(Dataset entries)
=====
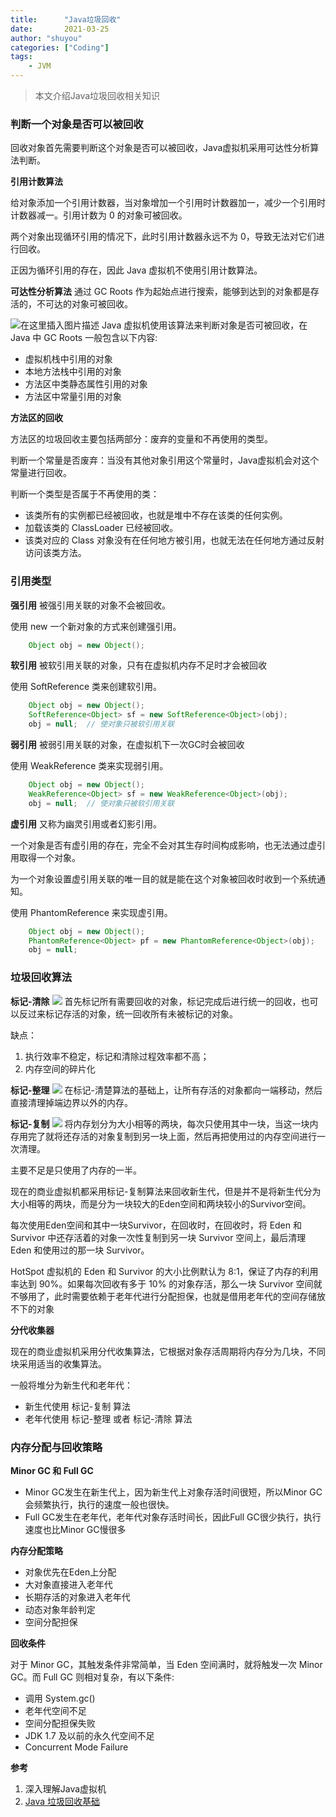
 ```yaml
---
title:      "Java垃圾回收"
date:       2021-03-25
author: "shuyou"
categories: ["Coding"]
tags:
    - JVM
---
```

>本文介绍Java垃圾回收相关知识

### 判断一个对象是否可以被回收
回收对象首先需要判断这个对象是否可以被回收，Java虚拟机采用可达性分析算法判断。

**引用计数算法**

给对象添加一个引用计数器，当对象增加一个引用时计数器加一，减少一个引用时计数器减一。引用计数为 0 的对象可被回收。

两个对象出现循环引用的情况下，此时引用计数器永远不为 0，导致无法对它们进行回收。

正因为循环引用的存在，因此 Java 虚拟机不使用引用计数算法。


**可达性分析算法**
通过 GC Roots 作为起始点进行搜索，能够到达到的对象都是存活的，不可达的对象可被回收。

![在这里插入图片描述](https://img-blog.csdnimg.cn/20210325111314120.png?x-oss-process=image,type_ZmFuZ3poZW5naGVpdGk,shadow_10,text_aHR0cHM6Ly9ibG9nLmNzZG4ubmV0L0NhcnJvdFpzeQ==,size_16,color_FFFFFF,t_70)
Java 虚拟机使用该算法来判断对象是否可被回收，在 Java 中 GC Roots 一般包含以下内容:

 - 虚拟机栈中引用的对象
 - 本地方法栈中引用的对象
 - 方法区中类静态属性引用的对象
 - 方法区中常量引用的对象

**方法区的回收**

方法区的垃圾回收主要包括两部分：废弃的变量和不再使用的类型。

判断一个常量是否废弃：当没有其他对象引用这个常量时，Java虚拟机会对这个常量进行回收。

判断一个类型是否属于不再使用的类：

 - 该类所有的实例都已经被回收，也就是堆中不存在该类的任何实例。 
 - 加载该类的 ClassLoader 已经被回收。
 -  该类对应的 Class 对象没有在任何地方被引用，也就无法在任何地方通过反射访问该类方法。

### 引用类型
**强引用**
被强引用关联的对象不会被回收。

使用 new 一个新对象的方式来创建强引用。

```java
	Object obj = new Object();
```

**软引用**
被软引用关联的对象，只有在虚拟机内存不足时才会被回收

使用 SoftReference 类来创建软引用。
```java
	Object obj = new Object();
	SoftReference<Object> sf = new SoftReference<Object>(obj);
	obj = null;  // 使对象只被软引用关联
```

**弱引用**
被弱引用关联的对象，在虚拟机下一次GC时会被回收

使用 WeakReference 类来实现弱引用。
```java
	Object obj = new Object();
	WeakReference<Object> sf = new WeakReference<Object>(obj);
	obj = null;  // 使对象只被软引用关联
```

**虚引用**
又称为幽灵引用或者幻影引用。

一个对象是否有虚引用的存在，完全不会对其生存时间构成影响，也无法通过虚引用取得一个对象。 

为一个对象设置虚引用关联的唯一目的就是能在这个对象被回收时收到一个系统通知。 

使用 PhantomReference 来实现虚引用。

```java
	Object obj = new Object();
	PhantomReference<Object> pf = new PhantomReference<Object>(obj);
	obj = null;
```
### 垃圾回收算法
**标记-清除**
![](https://img-blog.csdnimg.cn/20210325132146534.png?x-oss-process=image,type_ZmFuZ3poZW5naGVpdGk,shadow_10,text_aHR0cHM6Ly9ibG9nLmNzZG4ubmV0L0NhcnJvdFpzeQ==,size_16,color_FFFFFF,t_70)
首先标记所有需要回收的对象，标记完成后进行统一的回收，也可以反过来标记存活的对象，统一回收所有未被标记的对象。

缺点：

 1. 执行效率不稳定，标记和清除过程效率都不高；
 2. 内存空间的碎片化

**标记-整理**
![](https://img-blog.csdnimg.cn/20210325132518976.png?x-oss-process=image,type_ZmFuZ3poZW5naGVpdGk,shadow_10,text_aHR0cHM6Ly9ibG9nLmNzZG4ubmV0L0NhcnJvdFpzeQ==,size_16,color_FFFFFF,t_70)
在标记-清楚算法的基础上，让所有存活的对象都向一端移动，然后直接清理掉端边界以外的内存。

**标记-复制**
![](https://img-blog.csdnimg.cn/2021032513285885.png?x-oss-process=image,type_ZmFuZ3poZW5naGVpdGk,shadow_10,text_aHR0cHM6Ly9ibG9nLmNzZG4ubmV0L0NhcnJvdFpzeQ==,size_16,color_FFFFFF,t_70)
将内存划分为大小相等的两块，每次只使用其中一块，当这一块内存用完了就将还存活的对象复制到另一块上面，然后再把使用过的内存空间进行一次清理。

主要不足是只使用了内存的一半。

现在的商业虚拟机都采用标记-复制算法来回收新生代，但是并不是将新生代分为大小相等的两块，而是分为一块较大的Eden空间和两块较小的Survivor空间。

每次使用Eden空间和其中一块Survivor，在回收时，在回收时，将 Eden 和 Survivor 中还存活着的对象一次性复制到另一块 Survivor 空间上，最后清理 Eden 和使用过的那一块 Survivor。

HotSpot 虚拟机的 Eden 和 Survivor 的大小比例默认为 8:1，保证了内存的利用率达到 90%。如果每次回收有多于 10% 的对象存活，那么一块 Survivor 空间就不够用了，此时需要依赖于老年代进行分配担保，也就是借用老年代的空间存储放不下的对象

**分代收集器**

现在的商业虚拟机采用分代收集算法，它根据对象存活周期将内存分为几块，不同块采用适当的收集算法。

一般将堆分为新生代和老年代：

 - 新生代使用 标记-复制 算法
 - 老年代使用 标记-整理 或者 标记-清除 算法

### 内存分配与回收策略

**Minor GC 和 Full GC**

 - Minor GC发生在新生代上，因为新生代上对象存活时间很短，所以Minor GC会频繁执行，执行的速度一般也很快。
 - Full GC发生在老年代，老年代对象存活时间长，因此Full GC很少执行，执行速度也比Minor GC慢很多

**内存分配策略**

 - 对象优先在Eden上分配
 - 大对象直接进入老年代
 - 长期存活的对象进入老年代
 - 动态对象年龄判定
 - 空间分配担保

**回收条件**

对于 Minor GC，其触发条件非常简单，当 Eden 空间满时，就将触发一次 Minor GC。而 Full GC 则相对复杂，有以下条件:

 - 调用 System.gc()
 - 老年代空间不足
 - 空间分配担保失败
 - JDK 1.7 及以前的永久代空间不足
 - Concurrent Mode Failure

**参考**

 1. 深入理解Java虚拟机
 2. [Java 垃圾回收基础](https://www.pdai.tech/md/java/jvm/java-jvm-gc.html)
=====
Directions - Your answer must be an exact copy of the records, with every picture left out.

Response box -
 ```yaml
---
title:      "Java垃圾回收"
date:       2021-03-25
author: "shuyou"
categories: ["Coding"]
tags:
    - JVM
---
```

>本文介绍Java垃圾回收相关知识

### 判断一个对象是否可以被回收
回收对象首先需要判断这个对象是否可以被回收，Java虚拟机采用可达性分析算法判断。

**引用计数算法**

给对象添加一个引用计数器，当对象增加一个引用时计数器加一，减少一个引用时计数器减一。引用计数为 0 的对象可被回收。

两个对象出现循环引用的情况下，此时引用计数器永远不为 0，导致无法对它们进行回收。

正因为循环引用的存在，因此 Java 虚拟机不使用引用计数算法。


**可达性分析算法**
通过 GC Roots 作为起始点进行搜索，能够到达到的对象都是存活的，不可达的对象可被回收。

![在这里插入图片描述](https://img-blog.csdnimg.cn/20210325111314120.png?x-oss-process=image,type_ZmFuZ3poZW5naGVpdGk,shadow_10,text_aHR0cHM6Ly9ibG9nLmNzZG4ubmV0L0NhcnJvdFpzeQ==,size_16,color_FFFFFF,t_70)
Java 虚拟机使用该算法来判断对象是否可被回收，在 Java 中 GC Roots 一般包含以下内容:

 - 虚拟机栈中引用的对象
 - 本地方法栈中引用的对象
 - 方法区中类静态属性引用的对象
 - 方法区中常量引用的对象

**方法区的回收**

方法区的垃圾回收主要包括两部分：废弃的变量和不再使用的类型。

判断一个常量是否废弃：当没有其他对象引用这个常量时，Java虚拟机会对这个常量进行回收。

判断一个类型是否属于不再使用的类：

 - 该类所有的实例都已经被回收，也就是堆中不存在该类的任何实例。 
 - 加载该类的 ClassLoader 已经被回收。
 -  该类对应的 Class 对象没有在任何地方被引用，也就无法在任何地方通过反射访问该类方法。

### 引用类型
**强引用**
被强引用关联的对象不会被回收。

使用 new 一个新对象的方式来创建强引用。

```java
	Object obj = new Object();
```

**软引用**
被软引用关联的对象，只有在虚拟机内存不足时才会被回收

使用 SoftReference 类来创建软引用。
```java
	Object obj = new Object();
	SoftReference<Object> sf = new SoftReference<Object>(obj);
	obj = null;  // 使对象只被软引用关联
```

**弱引用**
被弱引用关联的对象，在虚拟机下一次GC时会被回收

使用 WeakReference 类来实现弱引用。
```java
	Object obj = new Object();
	WeakReference<Object> sf = new WeakReference<Object>(obj);
	obj = null;  // 使对象只被软引用关联
```

**虚引用**
又称为幽灵引用或者幻影引用。

一个对象是否有虚引用的存在，完全不会对其生存时间构成影响，也无法通过虚引用取得一个对象。 

为一个对象设置虚引用关联的唯一目的就是能在这个对象被回收时收到一个系统通知。 

使用 PhantomReference 来实现虚引用。

```java
	Object obj = new Object();
	PhantomReference<Object> pf = new PhantomReference<Object>(obj);
	obj = null;
```
### 垃圾回收算法
**标记-清除**
![](https://img-blog.csdnimg.cn/20210325132146534.png?x-oss-process=image,type_ZmFuZ3poZW5naGVpdGk,shadow_10,text_aHR0cHM6Ly9ibG9nLmNzZG4ubmV0L0NhcnJvdFpzeQ==,size_16,color_FFFFFF,t_70)
首先标记所有需要回收的对象，标记完成后进行统一的回收，也可以反过来标记存活的对象，统一回收所有未被标记的对象。

缺点：

 1. 执行效率不稳定，标记和清除过程效率都不高；
 2. 内存空间的碎片化

**标记-整理**
![](https://img-blog.csdnimg.cn/20210325132518976.png?x-oss-process=image,type_ZmFuZ3poZW5naGVpdGk,shadow_10,text_aHR0cHM6Ly9ibG9nLmNzZG4ubmV0L0NhcnJvdFpzeQ==,size_16,color_FFFFFF,t_70)
在标记-清楚算法的基础上，让所有存活的对象都向一端移动，然后直接清理掉端边界以外的内存。

**标记-复制**
![](https://img-blog.csdnimg.cn/2021032513285885.png?x-oss-process=image,type_ZmFuZ3poZW5naGVpdGk,shadow_10,text_aHR0cHM6Ly9ibG9nLmNzZG4ubmV0L0NhcnJvdFpzeQ==,size_16,color_FFFFFF,t_70)
将内存划分为大小相等的两块，每次只使用其中一块，当这一块内存用完了就将还存活的对象复制到另一块上面，然后再把使用过的内存空间进行一次清理。

主要不足是只使用了内存的一半。

现在的商业虚拟机都采用标记-复制算法来回收新生代，但是并不是将新生代分为大小相等的两块，而是分为一块较大的Eden空间和两块较小的Survivor空间。

每次使用Eden空间和其中一块Survivor，在回收时，在回收时，将 Eden 和 Survivor 中还存活着的对象一次性复制到另一块 Survivor 空间上，最后清理 Eden 和使用过的那一块 Survivor。

HotSpot 虚拟机的 Eden 和 Survivor 的大小比例默认为 8:1，保证了内存的利用率达到 90%。如果每次回收有多于 10% 的对象存活，那么一块 Survivor 空间就不够用了，此时需要依赖于老年代进行分配担保，也就是借用老年代的空间存储放不下的对象

**分代收集器**

现在的商业虚拟机采用分代收集算法，它根据对象存活周期将内存分为几块，不同块采用适当的收集算法。

一般将堆分为新生代和老年代：

 - 新生代使用 标记-复制 算法
 - 老年代使用 标记-整理 或者 标记-清除 算法

### 内存分配与回收策略

**Minor GC 和 Full GC**

 - Minor GC发生在新生代上，因为新生代上对象存活时间很短，所以Minor GC会频繁执行，执行的速度一般也很快。
 - Full GC发生在老年代，老年代对象存活时间长，因此Full GC很少执行，执行速度也比Minor GC慢很多

**内存分配策略**

 - 对象优先在Eden上分配
 - 大对象直接进入老年代
 - 长期存活的对象进入老年代
 - 动态对象年龄判定
 - 空间分配担保

**回收条件**

对于 Minor GC，其触发条件非常简单，当 Eden 空间满时，就将触发一次 Minor GC。而 Full GC 则相对复杂，有以下条件:

 - 调用 System.gc()
 - 老年代空间不足
 - 空间分配担保失败
 - JDK 1.7 及以前的永久代空间不足
 - Concurrent Mode Failure

**参考**

 1. 深入理解Java虚拟机
 2. [Java 垃圾回收基础](https://www.pdai.tech/md/java/jvm/java-jvm-gc.html)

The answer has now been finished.